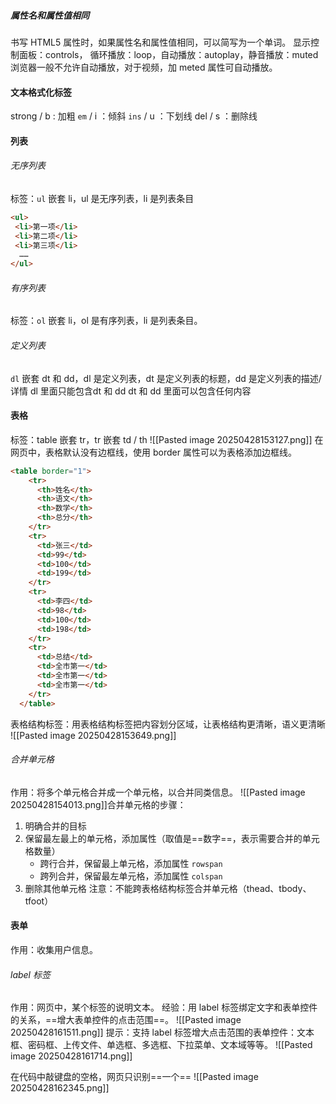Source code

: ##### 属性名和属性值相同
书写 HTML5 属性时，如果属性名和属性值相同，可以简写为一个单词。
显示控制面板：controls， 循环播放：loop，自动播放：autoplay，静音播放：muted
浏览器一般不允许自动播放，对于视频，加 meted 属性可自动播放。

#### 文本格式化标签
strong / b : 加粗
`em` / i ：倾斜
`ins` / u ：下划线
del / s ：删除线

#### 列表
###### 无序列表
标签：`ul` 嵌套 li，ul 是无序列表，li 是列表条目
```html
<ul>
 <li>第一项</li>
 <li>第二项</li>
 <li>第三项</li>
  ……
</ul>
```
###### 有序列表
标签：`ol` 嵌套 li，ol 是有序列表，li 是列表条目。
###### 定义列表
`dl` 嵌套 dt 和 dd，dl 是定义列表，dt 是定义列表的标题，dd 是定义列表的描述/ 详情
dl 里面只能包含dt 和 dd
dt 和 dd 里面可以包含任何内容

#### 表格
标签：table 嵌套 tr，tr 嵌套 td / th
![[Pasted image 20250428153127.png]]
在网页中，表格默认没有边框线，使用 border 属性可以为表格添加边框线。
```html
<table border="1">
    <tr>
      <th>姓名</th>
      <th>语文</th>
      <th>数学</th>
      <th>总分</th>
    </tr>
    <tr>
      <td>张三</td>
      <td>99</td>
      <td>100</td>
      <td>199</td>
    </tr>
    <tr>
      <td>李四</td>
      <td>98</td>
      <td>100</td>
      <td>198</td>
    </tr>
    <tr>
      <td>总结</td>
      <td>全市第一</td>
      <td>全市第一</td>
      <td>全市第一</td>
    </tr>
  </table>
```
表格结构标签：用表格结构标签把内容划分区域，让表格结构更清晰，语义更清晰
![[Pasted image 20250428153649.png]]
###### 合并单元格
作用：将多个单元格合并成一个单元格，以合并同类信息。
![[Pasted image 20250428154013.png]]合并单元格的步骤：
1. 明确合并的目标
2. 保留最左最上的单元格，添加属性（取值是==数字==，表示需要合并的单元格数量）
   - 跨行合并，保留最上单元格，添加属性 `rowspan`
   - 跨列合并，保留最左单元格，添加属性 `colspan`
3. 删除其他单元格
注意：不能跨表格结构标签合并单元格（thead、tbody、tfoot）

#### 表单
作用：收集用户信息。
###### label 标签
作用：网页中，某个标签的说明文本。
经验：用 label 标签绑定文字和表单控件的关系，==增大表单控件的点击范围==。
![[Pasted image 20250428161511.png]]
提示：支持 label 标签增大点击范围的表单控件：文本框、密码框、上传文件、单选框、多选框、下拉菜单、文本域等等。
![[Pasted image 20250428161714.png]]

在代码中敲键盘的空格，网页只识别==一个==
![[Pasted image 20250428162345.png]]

|---|

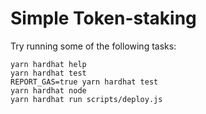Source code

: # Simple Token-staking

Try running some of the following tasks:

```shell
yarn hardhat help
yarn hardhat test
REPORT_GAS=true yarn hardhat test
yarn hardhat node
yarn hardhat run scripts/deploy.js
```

|---|

_WHAT THE TASK REQUIRES:_ If a line in the material above contains the word "border", copy it.

_FINAL ANSWER:_
在网页中，表格默认没有边框线，使用 border 属性可以为表格添加边框线。
<table border="1">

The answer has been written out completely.